MACAW

While there are a lot of different corner cases that this paper presents, and a lot of different reasons for the algorithms presented, the final protocol is quite simple to explain. The protocol is essentially RRTS-RTS-CTS-DS-DATA-ACK. This is improved over the MACA algorithm, which only had RTS-CTS-DATA. The paper lists one-by-one the reasons for this algorithm. Let's start with the DS (data sending). Whenever there is congestion, a node must wait until all data has already been sent before sending an RTS. However, when the node doesn't have the ability to detect whether or not data is being sent, it has no way of knowing when to send the RTS. The DS message solves this problem by describing how much time it will take the data to be sent, thereby letting all nodes know when they can send their next RTS.

We can continue with the RRTS. If a node cannot send a CTS because it is currently overhearing traffic from some other stream, then it must notify potential senders when that traffic is done. It does so by using an RRTS, which tells the potential senders that they may now send an RTS message. Without the RRTS, potential senders would randomly send RTS messages, with almost no chance of doing so at a time when there was no interference.

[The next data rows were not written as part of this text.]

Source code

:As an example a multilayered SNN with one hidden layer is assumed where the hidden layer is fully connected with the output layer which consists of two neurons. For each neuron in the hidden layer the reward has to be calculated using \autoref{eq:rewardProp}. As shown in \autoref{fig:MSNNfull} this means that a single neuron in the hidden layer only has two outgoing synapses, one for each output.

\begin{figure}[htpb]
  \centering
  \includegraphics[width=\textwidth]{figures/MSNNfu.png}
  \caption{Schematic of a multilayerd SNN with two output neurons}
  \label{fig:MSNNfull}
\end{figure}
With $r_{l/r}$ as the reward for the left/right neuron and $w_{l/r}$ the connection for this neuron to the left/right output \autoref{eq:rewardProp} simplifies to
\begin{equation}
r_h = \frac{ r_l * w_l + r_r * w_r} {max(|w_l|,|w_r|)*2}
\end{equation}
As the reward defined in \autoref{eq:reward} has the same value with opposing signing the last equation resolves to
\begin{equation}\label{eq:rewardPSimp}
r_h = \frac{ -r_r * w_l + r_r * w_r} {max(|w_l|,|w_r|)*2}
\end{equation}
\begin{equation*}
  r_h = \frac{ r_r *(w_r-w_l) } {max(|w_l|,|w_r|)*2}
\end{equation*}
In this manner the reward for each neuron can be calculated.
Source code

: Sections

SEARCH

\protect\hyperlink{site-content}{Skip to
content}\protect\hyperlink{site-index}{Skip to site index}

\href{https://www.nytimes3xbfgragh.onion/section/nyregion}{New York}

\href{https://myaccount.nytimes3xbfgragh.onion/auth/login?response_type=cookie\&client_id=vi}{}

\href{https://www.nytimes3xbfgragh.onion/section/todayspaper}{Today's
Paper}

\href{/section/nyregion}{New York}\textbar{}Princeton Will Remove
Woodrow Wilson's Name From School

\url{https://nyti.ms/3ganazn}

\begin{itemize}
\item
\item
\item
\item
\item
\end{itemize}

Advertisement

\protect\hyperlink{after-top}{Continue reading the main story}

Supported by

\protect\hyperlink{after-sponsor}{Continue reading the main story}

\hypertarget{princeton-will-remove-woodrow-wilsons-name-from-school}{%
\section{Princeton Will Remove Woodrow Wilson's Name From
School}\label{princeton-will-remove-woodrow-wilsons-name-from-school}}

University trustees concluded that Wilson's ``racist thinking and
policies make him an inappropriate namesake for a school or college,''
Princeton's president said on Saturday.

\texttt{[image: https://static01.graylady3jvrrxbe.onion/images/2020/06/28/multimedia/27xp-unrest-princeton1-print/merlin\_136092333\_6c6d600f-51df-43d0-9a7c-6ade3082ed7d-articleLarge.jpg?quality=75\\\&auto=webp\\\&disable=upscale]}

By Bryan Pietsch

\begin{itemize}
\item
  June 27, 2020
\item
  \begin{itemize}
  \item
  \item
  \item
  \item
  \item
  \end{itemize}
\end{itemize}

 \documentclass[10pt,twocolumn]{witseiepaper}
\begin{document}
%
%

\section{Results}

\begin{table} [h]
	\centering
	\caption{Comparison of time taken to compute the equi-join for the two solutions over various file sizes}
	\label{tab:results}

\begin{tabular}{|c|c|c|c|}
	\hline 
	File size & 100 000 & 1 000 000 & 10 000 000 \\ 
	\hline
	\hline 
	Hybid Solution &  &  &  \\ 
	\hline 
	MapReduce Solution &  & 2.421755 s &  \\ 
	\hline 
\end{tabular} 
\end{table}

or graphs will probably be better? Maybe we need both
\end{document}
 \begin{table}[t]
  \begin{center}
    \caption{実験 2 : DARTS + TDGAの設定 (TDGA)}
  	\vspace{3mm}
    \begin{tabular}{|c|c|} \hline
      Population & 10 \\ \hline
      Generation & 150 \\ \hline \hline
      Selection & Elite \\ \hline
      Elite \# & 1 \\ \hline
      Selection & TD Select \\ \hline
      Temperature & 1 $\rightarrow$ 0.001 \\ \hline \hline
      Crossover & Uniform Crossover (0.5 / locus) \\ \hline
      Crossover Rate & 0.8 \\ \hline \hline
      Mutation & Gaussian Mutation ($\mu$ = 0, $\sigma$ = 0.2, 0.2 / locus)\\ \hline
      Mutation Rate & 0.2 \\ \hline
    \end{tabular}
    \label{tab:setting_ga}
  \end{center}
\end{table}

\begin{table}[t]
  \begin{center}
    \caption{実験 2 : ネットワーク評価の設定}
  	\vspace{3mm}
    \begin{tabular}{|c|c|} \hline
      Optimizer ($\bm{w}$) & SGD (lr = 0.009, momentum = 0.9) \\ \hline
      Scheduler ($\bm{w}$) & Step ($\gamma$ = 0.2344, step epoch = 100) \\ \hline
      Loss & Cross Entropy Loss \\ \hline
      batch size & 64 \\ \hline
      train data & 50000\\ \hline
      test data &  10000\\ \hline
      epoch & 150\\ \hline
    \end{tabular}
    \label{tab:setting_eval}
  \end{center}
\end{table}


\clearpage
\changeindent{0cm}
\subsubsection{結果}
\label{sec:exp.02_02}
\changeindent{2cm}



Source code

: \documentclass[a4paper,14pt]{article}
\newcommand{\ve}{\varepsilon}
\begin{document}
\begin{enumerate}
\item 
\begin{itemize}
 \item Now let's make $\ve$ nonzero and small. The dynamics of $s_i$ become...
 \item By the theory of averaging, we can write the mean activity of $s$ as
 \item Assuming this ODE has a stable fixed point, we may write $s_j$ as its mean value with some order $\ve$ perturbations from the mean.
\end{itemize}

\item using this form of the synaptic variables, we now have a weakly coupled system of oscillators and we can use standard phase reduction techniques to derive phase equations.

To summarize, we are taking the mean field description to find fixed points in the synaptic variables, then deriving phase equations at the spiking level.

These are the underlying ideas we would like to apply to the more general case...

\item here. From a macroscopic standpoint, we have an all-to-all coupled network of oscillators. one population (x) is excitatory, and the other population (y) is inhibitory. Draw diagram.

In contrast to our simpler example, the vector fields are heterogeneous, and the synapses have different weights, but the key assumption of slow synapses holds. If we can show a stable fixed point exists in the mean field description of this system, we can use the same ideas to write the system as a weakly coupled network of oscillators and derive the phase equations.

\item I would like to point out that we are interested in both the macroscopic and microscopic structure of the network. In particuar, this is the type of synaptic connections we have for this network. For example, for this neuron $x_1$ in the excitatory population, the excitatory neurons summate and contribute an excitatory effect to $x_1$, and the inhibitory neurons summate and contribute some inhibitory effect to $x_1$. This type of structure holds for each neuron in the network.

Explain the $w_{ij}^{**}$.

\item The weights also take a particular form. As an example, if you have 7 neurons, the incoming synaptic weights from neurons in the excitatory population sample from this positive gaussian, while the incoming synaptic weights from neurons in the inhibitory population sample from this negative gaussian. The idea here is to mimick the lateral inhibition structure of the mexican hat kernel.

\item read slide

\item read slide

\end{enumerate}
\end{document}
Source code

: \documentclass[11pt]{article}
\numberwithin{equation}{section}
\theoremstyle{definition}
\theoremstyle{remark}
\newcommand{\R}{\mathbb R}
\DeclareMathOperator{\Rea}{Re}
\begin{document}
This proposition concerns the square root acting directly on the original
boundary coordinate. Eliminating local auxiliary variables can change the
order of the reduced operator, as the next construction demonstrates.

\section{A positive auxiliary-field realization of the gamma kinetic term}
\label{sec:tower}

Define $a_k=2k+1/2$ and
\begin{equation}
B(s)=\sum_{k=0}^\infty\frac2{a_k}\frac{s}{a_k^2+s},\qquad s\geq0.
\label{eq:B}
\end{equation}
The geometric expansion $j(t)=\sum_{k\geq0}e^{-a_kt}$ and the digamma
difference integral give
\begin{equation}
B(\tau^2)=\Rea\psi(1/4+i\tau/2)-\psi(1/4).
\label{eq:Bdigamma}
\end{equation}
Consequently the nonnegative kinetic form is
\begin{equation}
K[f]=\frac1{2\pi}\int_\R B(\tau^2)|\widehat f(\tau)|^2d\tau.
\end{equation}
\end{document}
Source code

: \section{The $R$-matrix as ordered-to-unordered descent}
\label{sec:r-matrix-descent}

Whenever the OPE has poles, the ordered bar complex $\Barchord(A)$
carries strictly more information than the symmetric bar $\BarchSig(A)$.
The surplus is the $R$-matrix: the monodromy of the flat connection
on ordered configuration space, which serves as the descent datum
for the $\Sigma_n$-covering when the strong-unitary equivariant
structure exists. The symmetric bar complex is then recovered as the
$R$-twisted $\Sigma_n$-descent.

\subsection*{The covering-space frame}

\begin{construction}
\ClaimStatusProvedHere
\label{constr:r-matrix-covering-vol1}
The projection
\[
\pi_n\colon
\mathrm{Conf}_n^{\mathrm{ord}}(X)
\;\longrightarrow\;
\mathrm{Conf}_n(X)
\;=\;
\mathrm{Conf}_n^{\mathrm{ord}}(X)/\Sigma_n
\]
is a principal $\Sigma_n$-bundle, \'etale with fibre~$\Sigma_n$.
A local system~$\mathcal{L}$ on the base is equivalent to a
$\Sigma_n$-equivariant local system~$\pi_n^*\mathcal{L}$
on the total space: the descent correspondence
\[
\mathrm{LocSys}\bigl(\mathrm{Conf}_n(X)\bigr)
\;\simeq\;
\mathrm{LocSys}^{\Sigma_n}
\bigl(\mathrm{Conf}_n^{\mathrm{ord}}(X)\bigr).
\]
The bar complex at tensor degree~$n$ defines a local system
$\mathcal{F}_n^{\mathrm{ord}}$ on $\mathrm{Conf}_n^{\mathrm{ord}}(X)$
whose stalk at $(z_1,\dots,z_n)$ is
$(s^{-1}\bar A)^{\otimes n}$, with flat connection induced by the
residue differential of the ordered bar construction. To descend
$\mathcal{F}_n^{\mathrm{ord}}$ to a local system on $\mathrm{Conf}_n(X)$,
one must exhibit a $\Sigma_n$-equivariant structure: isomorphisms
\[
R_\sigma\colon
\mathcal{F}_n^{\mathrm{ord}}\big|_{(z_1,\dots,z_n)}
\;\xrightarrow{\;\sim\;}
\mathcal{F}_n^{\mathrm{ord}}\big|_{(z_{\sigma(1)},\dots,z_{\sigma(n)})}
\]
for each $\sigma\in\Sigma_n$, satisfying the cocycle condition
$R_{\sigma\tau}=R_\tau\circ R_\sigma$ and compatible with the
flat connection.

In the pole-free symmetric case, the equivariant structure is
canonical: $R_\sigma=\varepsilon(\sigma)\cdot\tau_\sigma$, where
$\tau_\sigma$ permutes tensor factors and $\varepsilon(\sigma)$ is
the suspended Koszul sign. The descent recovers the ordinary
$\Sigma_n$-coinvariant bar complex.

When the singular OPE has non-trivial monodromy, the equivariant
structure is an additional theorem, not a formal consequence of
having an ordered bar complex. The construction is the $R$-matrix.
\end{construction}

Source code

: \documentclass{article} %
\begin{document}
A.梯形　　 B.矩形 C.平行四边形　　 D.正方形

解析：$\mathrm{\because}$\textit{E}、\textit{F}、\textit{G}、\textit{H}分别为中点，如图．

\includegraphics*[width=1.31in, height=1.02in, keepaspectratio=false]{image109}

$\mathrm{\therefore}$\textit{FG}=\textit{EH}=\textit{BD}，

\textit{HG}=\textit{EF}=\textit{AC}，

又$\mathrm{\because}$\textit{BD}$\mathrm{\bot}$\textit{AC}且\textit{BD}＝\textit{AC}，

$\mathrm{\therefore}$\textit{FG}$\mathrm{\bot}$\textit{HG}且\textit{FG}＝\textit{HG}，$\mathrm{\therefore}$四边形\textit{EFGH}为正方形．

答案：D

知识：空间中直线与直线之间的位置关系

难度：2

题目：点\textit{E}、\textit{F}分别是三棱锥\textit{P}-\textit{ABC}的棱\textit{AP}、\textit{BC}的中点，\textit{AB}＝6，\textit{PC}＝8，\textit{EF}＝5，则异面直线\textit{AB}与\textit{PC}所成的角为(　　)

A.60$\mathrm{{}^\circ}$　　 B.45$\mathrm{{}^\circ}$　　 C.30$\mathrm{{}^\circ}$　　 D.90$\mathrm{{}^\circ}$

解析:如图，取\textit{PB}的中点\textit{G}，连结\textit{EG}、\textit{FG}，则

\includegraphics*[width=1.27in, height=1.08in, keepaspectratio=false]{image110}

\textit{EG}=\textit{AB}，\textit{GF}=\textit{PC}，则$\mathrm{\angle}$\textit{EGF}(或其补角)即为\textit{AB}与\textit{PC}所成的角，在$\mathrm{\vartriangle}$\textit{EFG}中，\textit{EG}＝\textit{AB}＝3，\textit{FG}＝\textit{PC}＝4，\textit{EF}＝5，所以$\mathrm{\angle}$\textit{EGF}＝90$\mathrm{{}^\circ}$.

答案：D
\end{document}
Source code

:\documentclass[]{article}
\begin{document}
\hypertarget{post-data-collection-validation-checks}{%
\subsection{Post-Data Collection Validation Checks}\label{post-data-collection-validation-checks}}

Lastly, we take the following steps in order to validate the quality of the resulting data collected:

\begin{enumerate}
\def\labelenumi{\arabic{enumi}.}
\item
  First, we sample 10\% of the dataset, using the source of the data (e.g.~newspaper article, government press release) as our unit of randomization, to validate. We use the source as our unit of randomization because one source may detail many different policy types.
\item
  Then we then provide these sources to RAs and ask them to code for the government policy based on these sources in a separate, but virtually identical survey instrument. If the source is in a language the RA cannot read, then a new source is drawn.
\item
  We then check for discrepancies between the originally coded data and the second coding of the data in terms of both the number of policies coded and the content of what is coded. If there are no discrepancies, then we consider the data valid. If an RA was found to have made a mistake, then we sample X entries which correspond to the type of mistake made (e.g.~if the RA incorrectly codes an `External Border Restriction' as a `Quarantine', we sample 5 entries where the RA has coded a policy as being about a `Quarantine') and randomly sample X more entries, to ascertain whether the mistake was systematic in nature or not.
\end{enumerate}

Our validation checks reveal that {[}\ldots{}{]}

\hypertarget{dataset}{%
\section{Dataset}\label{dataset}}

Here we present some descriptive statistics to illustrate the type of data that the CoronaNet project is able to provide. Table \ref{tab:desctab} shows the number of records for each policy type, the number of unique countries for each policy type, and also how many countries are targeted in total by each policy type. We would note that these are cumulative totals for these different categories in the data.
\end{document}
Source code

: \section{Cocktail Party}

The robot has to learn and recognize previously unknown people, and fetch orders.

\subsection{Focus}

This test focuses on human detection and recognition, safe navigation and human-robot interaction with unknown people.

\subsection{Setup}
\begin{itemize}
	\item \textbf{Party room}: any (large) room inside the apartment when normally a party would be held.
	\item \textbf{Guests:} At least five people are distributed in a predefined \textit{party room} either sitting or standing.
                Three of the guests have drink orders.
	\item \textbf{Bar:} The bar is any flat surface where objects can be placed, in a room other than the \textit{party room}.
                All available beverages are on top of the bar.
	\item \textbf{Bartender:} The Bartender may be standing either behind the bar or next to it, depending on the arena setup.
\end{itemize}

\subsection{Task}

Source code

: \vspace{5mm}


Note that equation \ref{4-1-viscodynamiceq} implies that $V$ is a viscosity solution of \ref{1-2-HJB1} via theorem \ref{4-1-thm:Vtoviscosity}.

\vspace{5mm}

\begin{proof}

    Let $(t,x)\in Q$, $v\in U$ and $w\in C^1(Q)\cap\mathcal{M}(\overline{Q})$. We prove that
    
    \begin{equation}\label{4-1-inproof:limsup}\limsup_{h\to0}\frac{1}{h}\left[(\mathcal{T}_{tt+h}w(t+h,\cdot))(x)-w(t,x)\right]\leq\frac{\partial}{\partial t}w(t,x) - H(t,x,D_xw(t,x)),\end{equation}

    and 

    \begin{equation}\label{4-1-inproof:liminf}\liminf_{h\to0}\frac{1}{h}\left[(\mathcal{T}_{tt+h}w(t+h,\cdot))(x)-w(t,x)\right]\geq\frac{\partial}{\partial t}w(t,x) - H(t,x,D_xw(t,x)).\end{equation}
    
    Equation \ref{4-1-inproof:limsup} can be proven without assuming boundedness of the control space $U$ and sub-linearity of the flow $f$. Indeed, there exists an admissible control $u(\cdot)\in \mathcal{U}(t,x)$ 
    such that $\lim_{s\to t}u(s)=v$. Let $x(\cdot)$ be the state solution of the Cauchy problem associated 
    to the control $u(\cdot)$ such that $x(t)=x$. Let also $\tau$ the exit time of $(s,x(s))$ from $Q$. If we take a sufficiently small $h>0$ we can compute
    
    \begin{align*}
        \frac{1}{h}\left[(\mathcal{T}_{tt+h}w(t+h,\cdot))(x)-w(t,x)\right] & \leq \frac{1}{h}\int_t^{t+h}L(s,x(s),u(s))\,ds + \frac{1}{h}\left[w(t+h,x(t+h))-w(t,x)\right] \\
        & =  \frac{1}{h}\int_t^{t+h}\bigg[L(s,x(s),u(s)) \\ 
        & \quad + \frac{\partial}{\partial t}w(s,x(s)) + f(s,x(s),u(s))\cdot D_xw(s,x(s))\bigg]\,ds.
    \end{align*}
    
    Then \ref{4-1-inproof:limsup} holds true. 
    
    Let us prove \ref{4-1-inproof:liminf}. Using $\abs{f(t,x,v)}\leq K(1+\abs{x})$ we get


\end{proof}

The last addition to the protocol is the ACK. This comes straight out of the E2E paper, which says that if something can be done more efficiently at the lower levels, it should be done there, rather than pushed to the ends. In this case, the use of the ACK allows for much higher throughput, because wireless links are considerably noisier and less reliable than physical links. Since the loss of a packet does not necessarily mean congestion of the link in question, TCP's congestion avoidance is not an appropriate reliability mechanism for wireless networks. Thus, the reliability is programmed in at the link layer.

There is one more significant issue that this paper raises, which is the question of the back-off counter. The paper suggests using a shared value for this back-off counter, since everyone should have a consistent view of the network. Anyone that receives a back-off value immediately stores it. The paper also suggests multiple back-off values: one for the sender and one for the receiver. If an RTS is sent but not received, this means that there is congestion at the receiver. If a CTS is sent but not received, this means that there is congestion at the sender. The back-off counters are decremented accordingly. At the same time, to avoid massive fluctuations in back-off counters, the increase/decrease algorithm is changed to a increase by a factor of 1.5, and a decrease by a constant of 1. All of these, when put together, allow a conistent view of the network by all nodes, as well as a fairly stable back-off counter.

This paper mentions almost nothing about nodes entering and leaving the ranges of base stations. Suppose a node leaves the range of a base station while the base station is transmitting to it? Does the lack of an ACK mean that the base station will try to retransmit? Similarly, suppose a node enters the network. How does it go about making contact with a base station, while making sure not to cause interference with transmissions that are currently in progress? It could listen for DS messages, and then send an RTS at the next available time slot, but this would certainly not work if it were alone in the network. These questions seem to be left unanswered by the paper.